→ Dataset
________________________________________

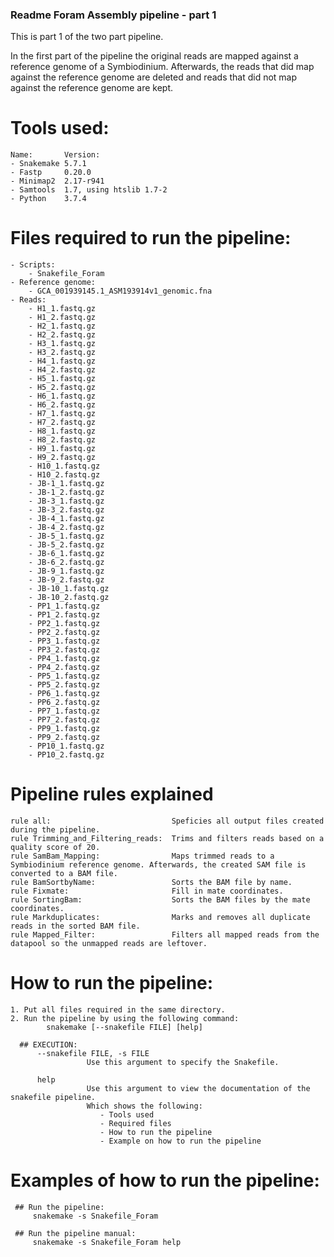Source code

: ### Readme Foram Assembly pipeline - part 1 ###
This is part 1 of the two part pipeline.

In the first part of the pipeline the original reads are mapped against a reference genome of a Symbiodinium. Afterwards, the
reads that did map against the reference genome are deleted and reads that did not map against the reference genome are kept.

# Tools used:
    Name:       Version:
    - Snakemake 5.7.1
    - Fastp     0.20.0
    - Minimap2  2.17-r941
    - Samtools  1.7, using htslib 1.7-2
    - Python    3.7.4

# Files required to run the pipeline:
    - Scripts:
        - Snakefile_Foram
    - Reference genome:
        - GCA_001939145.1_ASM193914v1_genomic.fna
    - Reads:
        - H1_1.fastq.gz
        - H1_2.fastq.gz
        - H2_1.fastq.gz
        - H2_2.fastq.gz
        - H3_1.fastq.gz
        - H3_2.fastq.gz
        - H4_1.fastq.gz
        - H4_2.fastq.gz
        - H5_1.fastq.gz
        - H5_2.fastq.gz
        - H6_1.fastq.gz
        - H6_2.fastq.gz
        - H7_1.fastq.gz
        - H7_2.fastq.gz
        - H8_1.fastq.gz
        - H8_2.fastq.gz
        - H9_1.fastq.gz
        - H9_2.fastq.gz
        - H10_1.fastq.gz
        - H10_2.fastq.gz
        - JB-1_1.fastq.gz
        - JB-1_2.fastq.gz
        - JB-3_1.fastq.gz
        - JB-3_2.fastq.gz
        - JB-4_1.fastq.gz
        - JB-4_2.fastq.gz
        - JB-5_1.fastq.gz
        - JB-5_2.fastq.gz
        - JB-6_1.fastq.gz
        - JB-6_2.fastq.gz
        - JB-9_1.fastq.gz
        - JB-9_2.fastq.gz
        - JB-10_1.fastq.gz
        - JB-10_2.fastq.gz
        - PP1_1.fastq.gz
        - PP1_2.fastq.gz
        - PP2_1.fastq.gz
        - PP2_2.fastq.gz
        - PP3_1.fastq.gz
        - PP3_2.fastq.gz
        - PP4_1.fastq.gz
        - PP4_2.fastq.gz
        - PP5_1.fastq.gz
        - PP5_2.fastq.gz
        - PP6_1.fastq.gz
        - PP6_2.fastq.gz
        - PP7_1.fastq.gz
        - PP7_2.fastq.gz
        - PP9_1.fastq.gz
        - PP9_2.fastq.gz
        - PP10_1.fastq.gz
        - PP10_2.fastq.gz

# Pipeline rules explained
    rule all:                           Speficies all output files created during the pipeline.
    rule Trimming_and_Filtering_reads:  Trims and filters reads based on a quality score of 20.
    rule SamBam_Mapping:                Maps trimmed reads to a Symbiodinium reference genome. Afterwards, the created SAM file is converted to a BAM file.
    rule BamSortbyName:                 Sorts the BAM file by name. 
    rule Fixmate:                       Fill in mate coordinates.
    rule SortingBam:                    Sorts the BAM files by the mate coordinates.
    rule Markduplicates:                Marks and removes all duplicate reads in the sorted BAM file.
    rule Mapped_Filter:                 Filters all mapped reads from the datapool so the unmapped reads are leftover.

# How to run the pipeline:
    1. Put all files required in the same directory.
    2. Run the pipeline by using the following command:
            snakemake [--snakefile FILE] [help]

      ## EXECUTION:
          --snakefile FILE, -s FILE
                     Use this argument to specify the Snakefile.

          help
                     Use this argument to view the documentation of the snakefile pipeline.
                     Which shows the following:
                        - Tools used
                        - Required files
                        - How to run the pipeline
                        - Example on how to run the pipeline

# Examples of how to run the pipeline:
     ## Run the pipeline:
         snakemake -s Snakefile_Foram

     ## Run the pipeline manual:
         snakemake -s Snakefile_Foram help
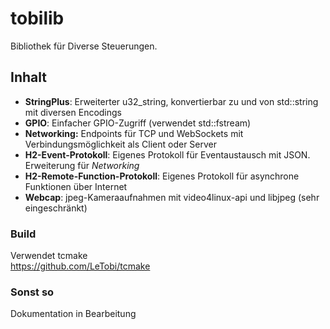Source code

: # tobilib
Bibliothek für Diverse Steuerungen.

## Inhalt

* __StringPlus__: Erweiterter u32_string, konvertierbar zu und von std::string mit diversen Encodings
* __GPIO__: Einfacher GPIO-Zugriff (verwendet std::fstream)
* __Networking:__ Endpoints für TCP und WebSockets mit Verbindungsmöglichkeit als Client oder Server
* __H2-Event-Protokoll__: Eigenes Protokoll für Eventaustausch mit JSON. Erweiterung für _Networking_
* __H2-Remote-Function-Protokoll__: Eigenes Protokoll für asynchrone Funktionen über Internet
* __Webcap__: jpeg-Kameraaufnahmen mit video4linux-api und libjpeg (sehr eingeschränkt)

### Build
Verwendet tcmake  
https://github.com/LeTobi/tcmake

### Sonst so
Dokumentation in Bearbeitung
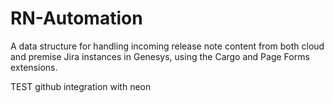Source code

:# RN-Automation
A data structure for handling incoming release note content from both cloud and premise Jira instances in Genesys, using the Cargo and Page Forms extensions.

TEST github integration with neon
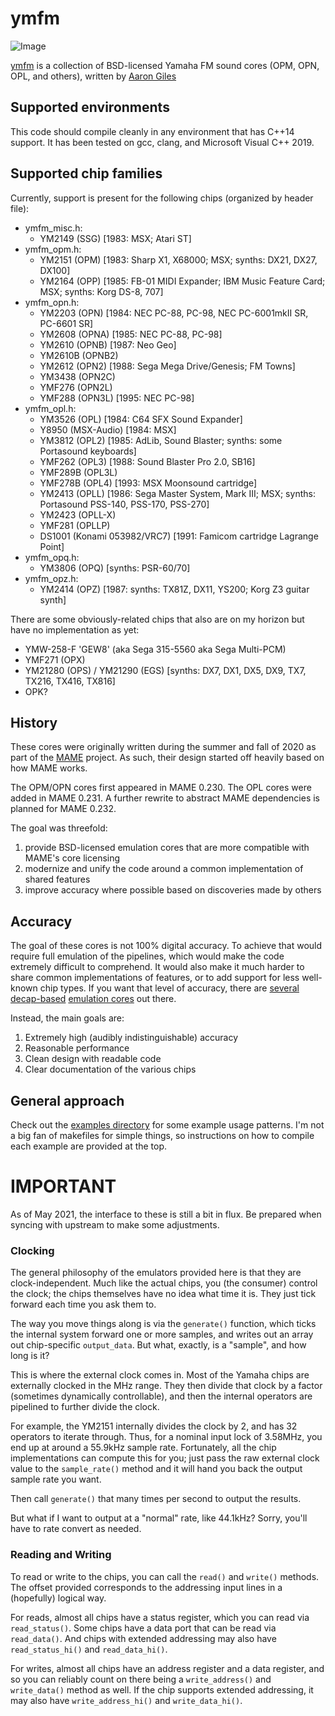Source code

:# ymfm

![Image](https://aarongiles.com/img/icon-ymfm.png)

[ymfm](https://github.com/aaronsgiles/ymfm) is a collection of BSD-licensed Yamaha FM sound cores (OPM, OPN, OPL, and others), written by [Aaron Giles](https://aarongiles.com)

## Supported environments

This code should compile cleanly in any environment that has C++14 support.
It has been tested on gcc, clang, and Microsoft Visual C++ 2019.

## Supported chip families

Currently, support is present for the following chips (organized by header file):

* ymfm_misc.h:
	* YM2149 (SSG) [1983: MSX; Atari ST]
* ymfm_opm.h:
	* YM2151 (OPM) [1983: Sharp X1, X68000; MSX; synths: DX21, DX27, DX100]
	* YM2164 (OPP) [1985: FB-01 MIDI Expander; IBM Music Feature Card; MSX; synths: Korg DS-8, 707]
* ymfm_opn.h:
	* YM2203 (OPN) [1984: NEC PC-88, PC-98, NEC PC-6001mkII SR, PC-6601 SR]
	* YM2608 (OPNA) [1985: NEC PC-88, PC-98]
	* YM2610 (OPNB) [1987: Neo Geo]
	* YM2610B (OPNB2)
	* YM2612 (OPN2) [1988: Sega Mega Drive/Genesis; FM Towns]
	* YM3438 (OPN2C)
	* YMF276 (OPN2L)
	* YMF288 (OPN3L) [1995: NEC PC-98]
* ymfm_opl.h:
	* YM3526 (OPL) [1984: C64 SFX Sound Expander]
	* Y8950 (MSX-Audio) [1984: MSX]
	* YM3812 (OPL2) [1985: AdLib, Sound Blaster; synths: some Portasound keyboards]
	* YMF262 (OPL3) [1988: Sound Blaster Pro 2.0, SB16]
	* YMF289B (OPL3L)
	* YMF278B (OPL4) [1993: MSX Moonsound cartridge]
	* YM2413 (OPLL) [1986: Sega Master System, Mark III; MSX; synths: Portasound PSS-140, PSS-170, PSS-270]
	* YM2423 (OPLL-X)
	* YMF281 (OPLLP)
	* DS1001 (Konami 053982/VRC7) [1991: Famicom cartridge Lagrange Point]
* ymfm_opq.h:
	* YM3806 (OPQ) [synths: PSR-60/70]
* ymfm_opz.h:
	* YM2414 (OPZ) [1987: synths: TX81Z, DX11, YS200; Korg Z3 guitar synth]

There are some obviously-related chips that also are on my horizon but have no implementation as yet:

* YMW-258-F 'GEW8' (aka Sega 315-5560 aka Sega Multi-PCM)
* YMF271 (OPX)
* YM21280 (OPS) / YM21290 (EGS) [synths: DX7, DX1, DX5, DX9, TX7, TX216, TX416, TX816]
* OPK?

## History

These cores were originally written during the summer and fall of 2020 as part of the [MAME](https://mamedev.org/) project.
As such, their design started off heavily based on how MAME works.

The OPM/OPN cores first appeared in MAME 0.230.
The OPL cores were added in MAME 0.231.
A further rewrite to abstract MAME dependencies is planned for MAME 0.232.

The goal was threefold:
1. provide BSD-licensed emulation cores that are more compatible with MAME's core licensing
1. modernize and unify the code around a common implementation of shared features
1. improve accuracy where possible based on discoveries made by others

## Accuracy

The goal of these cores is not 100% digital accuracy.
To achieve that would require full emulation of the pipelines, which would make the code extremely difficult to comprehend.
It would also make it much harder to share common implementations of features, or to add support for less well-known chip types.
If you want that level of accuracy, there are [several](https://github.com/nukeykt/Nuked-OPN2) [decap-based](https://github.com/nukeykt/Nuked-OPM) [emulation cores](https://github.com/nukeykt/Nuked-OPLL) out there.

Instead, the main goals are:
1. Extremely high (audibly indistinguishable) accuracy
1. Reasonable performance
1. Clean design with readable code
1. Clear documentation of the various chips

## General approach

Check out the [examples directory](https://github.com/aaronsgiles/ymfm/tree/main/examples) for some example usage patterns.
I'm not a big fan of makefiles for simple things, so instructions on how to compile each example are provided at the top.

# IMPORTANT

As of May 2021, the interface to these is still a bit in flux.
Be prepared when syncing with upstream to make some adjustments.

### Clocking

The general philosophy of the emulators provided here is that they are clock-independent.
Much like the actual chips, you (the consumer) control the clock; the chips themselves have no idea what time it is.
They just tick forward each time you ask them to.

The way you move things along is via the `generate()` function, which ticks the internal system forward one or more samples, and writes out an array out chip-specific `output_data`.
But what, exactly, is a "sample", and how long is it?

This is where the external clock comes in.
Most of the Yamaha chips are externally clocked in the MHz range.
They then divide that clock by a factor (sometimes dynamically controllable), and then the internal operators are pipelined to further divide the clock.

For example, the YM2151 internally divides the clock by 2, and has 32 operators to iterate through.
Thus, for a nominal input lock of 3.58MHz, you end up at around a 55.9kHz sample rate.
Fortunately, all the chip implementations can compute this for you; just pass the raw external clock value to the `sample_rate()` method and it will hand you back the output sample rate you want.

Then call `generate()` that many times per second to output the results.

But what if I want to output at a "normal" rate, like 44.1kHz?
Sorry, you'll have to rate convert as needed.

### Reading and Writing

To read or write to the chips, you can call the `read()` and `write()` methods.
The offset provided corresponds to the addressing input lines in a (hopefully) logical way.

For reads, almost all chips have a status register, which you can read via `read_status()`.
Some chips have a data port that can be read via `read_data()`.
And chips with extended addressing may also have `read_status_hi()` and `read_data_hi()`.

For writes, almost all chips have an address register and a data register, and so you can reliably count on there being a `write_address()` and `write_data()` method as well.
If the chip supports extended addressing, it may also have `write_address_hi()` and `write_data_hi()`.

________________________________________

Look through the records and copy every line that has the word "forward".

They just tick forward each time you ask them to.
The way you move things along is via the `generate()` function, which ticks the internal system forward one or more samples, and writes out an array out chip-specific `output_data`.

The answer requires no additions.